EXERCISE GOAL>
Provide only the number of lines in the following data that contain "config".

Records from a dataset
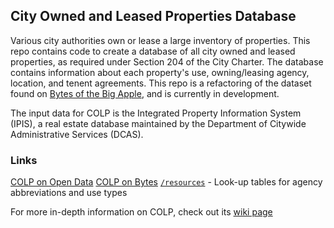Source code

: ## City Owned and Leased Properties Database

Various city authorities own or lease a large inventory of properties. This repo contains code to create a database of all city owned and leased properties, as required under Section 204 of the City Charter. The database contains information about each property's use, owning/leasing agency, location, and tenent agreements. This repo is a refactoring of the dataset found on [Bytes of the Big Apple](https://www1.nyc.gov/site/planning/about/publications/colp.page), and is currently in development.

The input data for COLP is the Integrated Property Information System (IPIS), a real estate database maintained by the Department of Citywide Administrative Services (DCAS).

### Links
[COLP on Open Data](https://data.cityofnewyork.us/d/fn4k-qyk2)
[COLP on Bytes](https://www.nyc.gov/site/planning/data-maps/open-data/dwn-colp.page)
[`/resources`](https://github.com/NYCPlanning/data-engineering/tree/main/products/colp/resources) - Look-up tables for agency abbreviations and use types 

For more in-depth information on COLP, check out its [wiki page](https://github.com/NYCPlanning/data-engineering/wiki/Product:-COLP)
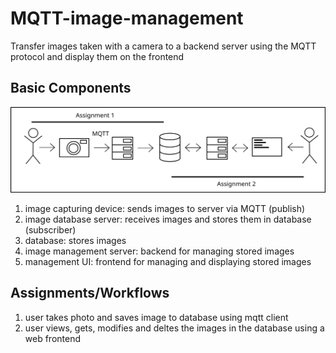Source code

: # MQTT-image-management
Transfer images taken with a camera to a backend server using the MQTT protocol and display them on the frontend

## Basic Components
![basic design](./resources/basic_design.svg)
1. image capturing device: sends images to server via MQTT (publish)
2. image database server: receives images and stores them in database (subscriber)
3. database: stores images
4. image management server: backend for managing stored images
5. management UI: frontend for managing and displaying stored images

## Assignments/Workflows
1. user takes photo and saves image to database using mqtt client
2. user views, gets, modifies and deltes the images in the database using a web frontend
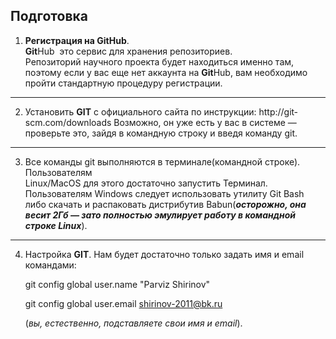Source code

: ## **Подготовка**

1. **Регистрация на GitHub**.  
**Git**Hub ­ это сервис для хранения репозиториев.                
Репозиторий научного проекта будет находиться именно там, поэтому если у вас
еще нет аккаунта на **Git**Hub, вам необходимо пройти стандартную процедуру
регистрации. 
-----
2. Установить **GIT** с официального сайта по инструкции: http://git­scm.com/downloads
Возможно, он уже есть у вас в системе — проверьте это, зайдя в командную строку
и введя команду git. 
-----
3. Все команды git выполняются в терминале(командной строке). Пользователям      
Linux/MacOS для этого достаточно запустить Терминал. Пользователям Windows
следует использовать утилиту Git Bash либо скачать и распаковать дистрибутив
Babun(***осторожно, она весит 2Гб — зато полностью эмулирует работу в командной
строке Linux***). 
-----
4. Настройка **GIT**. Нам будет достаточно только задать имя и email командами:

    git config ­­global user.name "Parviz Shirinov" 

    git config ­­global user.email shirinov-2011@bk.ru
    
    (*вы, естественно, подставляете свои имя и email*).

OUTPUT BELOW>
2